• Directions:
Write out the data below in full, please. Keep every character as given.

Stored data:
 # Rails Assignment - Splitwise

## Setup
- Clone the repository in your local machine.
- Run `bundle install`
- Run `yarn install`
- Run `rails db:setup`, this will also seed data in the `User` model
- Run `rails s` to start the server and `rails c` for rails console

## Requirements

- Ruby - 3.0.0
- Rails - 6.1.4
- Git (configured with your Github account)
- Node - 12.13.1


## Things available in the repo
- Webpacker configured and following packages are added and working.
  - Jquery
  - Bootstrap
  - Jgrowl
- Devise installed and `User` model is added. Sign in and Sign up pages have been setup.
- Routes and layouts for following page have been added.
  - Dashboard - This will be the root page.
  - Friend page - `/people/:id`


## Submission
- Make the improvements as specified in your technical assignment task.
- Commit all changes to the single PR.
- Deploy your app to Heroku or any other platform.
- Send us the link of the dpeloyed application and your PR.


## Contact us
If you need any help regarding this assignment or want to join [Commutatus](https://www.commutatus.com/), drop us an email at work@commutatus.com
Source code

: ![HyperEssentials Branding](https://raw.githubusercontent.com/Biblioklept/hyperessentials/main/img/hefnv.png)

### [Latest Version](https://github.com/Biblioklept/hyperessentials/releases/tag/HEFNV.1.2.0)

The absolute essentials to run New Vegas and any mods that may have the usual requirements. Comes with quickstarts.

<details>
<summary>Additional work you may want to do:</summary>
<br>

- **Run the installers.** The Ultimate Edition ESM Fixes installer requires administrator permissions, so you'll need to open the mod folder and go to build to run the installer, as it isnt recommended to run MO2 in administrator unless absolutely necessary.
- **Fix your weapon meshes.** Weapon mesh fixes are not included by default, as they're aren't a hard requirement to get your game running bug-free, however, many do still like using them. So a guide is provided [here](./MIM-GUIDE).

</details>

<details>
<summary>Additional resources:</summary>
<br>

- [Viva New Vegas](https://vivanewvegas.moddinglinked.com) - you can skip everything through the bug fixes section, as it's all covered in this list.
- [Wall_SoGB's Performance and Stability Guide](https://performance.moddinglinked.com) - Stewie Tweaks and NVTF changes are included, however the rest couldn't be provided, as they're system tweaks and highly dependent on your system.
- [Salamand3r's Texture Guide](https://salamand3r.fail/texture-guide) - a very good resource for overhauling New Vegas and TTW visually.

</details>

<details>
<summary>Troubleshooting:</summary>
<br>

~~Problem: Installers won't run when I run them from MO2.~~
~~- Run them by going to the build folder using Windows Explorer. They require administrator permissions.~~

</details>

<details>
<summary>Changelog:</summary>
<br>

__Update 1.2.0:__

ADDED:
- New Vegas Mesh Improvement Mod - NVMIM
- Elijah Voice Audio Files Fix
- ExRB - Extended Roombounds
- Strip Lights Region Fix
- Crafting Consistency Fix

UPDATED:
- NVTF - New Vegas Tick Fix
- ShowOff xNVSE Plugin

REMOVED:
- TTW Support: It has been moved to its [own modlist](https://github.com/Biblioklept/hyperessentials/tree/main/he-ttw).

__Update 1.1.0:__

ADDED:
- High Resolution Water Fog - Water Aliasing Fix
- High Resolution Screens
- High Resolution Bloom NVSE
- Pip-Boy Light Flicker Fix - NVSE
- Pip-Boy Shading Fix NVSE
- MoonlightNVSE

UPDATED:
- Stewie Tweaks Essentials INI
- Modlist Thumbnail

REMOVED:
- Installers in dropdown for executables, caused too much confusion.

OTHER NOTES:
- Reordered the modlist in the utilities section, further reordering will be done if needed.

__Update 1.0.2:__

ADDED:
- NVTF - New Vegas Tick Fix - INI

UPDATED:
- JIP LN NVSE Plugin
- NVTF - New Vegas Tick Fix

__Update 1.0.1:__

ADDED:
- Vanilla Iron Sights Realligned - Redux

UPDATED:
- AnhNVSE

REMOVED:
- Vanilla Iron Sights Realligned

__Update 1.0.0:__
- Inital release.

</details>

• Answer space:
 # Rails Assignment - Splitwise

## Setup
- Clone the repository in your local machine.
- Run `bundle install`
- Run `yarn install`
- Run `rails db:setup`, this will also seed data in the `User` model
- Run `rails s` to start the server and `rails c` for rails console

## Requirements

- Ruby - 3.0.0
- Rails - 6.1.4
- Git (configured with your Github account)
- Node - 12.13.1


## Things available in the repo
- Webpacker configured and following packages are added and working.
  - Jquery
  - Bootstrap
  - Jgrowl
- Devise installed and `User` model is added. Sign in and Sign up pages have been setup.
- Routes and layouts for following page have been added.
  - Dashboard - This will be the root page.
  - Friend page - `/people/:id`


## Submission
- Make the improvements as specified in your technical assignment task.
- Commit all changes to the single PR.
- Deploy your app to Heroku or any other platform.
- Send us the link of the dpeloyed application and your PR.


## Contact us
If you need any help regarding this assignment or want to join [Commutatus](https://www.commutatus.com/), drop us an email at work@commutatus.com
Source code

: ![HyperEssentials Branding](https://raw.githubusercontent.com/Biblioklept/hyperessentials/main/img/hefnv.png)

### [Latest Version](https://github.com/Biblioklept/hyperessentials/releases/tag/HEFNV.1.2.0)

The absolute essentials to run New Vegas and any mods that may have the usual requirements. Comes with quickstarts.

<details>
<summary>Additional work you may want to do:</summary>
<br>

- **Run the installers.** The Ultimate Edition ESM Fixes installer requires administrator permissions, so you'll need to open the mod folder and go to build to run the installer, as it isnt recommended to run MO2 in administrator unless absolutely necessary.
- **Fix your weapon meshes.** Weapon mesh fixes are not included by default, as they're aren't a hard requirement to get your game running bug-free, however, many do still like using them. So a guide is provided [here](./MIM-GUIDE).

</details>

<details>
<summary>Additional resources:</summary>
<br>

- [Viva New Vegas](https://vivanewvegas.moddinglinked.com) - you can skip everything through the bug fixes section, as it's all covered in this list.
- [Wall_SoGB's Performance and Stability Guide](https://performance.moddinglinked.com) - Stewie Tweaks and NVTF changes are included, however the rest couldn't be provided, as they're system tweaks and highly dependent on your system.
- [Salamand3r's Texture Guide](https://salamand3r.fail/texture-guide) - a very good resource for overhauling New Vegas and TTW visually.

</details>

<details>
<summary>Troubleshooting:</summary>
<br>

~~Problem: Installers won't run when I run them from MO2.~~
~~- Run them by going to the build folder using Windows Explorer. They require administrator permissions.~~

</details>

<details>
<summary>Changelog:</summary>
<br>

__Update 1.2.0:__

ADDED:
- New Vegas Mesh Improvement Mod - NVMIM
- Elijah Voice Audio Files Fix
- ExRB - Extended Roombounds
- Strip Lights Region Fix
- Crafting Consistency Fix

UPDATED:
- NVTF - New Vegas Tick Fix
- ShowOff xNVSE Plugin

REMOVED:
- TTW Support: It has been moved to its [own modlist](https://github.com/Biblioklept/hyperessentials/tree/main/he-ttw).

__Update 1.1.0:__

ADDED:
- High Resolution Water Fog - Water Aliasing Fix
- High Resolution Screens
- High Resolution Bloom NVSE
- Pip-Boy Light Flicker Fix - NVSE
- Pip-Boy Shading Fix NVSE
- MoonlightNVSE

UPDATED:
- Stewie Tweaks Essentials INI
- Modlist Thumbnail

REMOVED:
- Installers in dropdown for executables, caused too much confusion.

OTHER NOTES:
- Reordered the modlist in the utilities section, further reordering will be done if needed.

__Update 1.0.2:__

ADDED:
- NVTF - New Vegas Tick Fix - INI

UPDATED:
- JIP LN NVSE Plugin
- NVTF - New Vegas Tick Fix

__Update 1.0.1:__

ADDED:
- Vanilla Iron Sights Realligned - Redux

UPDATED:
- AnhNVSE

REMOVED:
- Vanilla Iron Sights Realligned

__Update 1.0.0:__
- Inital release.

</details>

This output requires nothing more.